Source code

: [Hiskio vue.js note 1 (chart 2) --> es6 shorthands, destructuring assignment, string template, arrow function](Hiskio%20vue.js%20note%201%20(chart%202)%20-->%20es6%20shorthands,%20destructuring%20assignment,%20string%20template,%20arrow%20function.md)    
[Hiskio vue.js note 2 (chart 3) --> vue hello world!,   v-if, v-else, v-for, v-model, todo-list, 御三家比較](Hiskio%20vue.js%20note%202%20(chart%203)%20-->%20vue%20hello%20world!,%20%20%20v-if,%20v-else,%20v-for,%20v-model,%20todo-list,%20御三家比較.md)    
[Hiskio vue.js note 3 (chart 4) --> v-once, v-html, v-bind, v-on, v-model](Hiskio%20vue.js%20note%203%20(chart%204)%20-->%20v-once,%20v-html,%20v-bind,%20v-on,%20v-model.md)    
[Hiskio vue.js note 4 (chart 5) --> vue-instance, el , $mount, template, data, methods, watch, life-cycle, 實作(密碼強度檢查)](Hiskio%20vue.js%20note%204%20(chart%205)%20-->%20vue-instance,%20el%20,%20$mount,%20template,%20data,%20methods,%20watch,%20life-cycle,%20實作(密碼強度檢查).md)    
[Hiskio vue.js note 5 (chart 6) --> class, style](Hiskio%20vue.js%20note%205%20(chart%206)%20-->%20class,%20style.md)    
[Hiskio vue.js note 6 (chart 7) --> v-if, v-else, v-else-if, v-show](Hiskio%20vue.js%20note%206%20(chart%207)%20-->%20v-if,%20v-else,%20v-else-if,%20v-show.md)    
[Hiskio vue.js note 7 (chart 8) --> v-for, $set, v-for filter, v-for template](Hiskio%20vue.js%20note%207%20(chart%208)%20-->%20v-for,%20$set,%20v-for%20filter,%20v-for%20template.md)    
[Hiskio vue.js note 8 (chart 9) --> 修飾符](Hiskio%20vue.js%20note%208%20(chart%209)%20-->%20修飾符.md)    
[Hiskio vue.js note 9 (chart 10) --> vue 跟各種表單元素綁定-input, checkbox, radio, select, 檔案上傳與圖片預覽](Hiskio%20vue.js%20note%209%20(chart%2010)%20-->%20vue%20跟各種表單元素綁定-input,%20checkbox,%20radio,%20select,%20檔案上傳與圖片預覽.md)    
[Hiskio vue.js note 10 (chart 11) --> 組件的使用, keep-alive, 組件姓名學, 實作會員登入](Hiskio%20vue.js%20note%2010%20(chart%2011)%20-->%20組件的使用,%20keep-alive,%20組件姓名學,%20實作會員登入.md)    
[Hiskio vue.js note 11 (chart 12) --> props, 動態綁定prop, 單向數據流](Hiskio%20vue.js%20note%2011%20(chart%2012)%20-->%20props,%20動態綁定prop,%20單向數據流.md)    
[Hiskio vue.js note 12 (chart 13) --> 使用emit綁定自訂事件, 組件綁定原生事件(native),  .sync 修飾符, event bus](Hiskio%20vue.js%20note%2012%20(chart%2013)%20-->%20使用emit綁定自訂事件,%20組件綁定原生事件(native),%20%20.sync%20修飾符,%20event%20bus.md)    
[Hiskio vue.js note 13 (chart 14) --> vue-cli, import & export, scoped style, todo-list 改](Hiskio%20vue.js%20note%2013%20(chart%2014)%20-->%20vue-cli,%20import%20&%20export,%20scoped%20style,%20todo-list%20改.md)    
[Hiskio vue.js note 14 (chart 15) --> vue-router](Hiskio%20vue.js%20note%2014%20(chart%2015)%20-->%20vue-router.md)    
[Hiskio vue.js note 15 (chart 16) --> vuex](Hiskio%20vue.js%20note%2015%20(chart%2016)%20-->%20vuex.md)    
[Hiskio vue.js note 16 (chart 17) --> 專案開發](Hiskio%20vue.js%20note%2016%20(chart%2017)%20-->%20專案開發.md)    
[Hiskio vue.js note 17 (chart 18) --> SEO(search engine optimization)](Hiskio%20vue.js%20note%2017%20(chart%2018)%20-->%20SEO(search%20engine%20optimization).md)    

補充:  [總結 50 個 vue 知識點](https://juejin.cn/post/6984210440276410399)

* * * * *

*What the task asks*. From the records above, print only the lines between the one holding "[Hiskio vue.js note 13" and the one holding "[Hiskio vue.js note 16", inclusive, exactly as they stand.

*Exercise result*.
[Hiskio vue.js note 13 (chart 14) --> vue-cli, import & export, scoped style, todo-list 改](Hiskio%20vue.js%20note%2013%20(chart%2014)%20-->%20vue-cli,%20import%20&%20export,%20scoped%20style,%20todo-list%20改.md)    
[Hiskio vue.js note 14 (chart 15) --> vue-router](Hiskio%20vue.js%20note%2014%20(chart%2015)%20-->%20vue-router.md)    
[Hiskio vue.js note 15 (chart 16) --> vuex](Hiskio%20vue.js%20note%2015%20(chart%2016)%20-->%20vuex.md)    
[Hiskio vue.js note 16 (chart 17) --> 專案開發](Hiskio%20vue.js%20note%2016%20(chart%2017)%20-->%20專案開發.md)    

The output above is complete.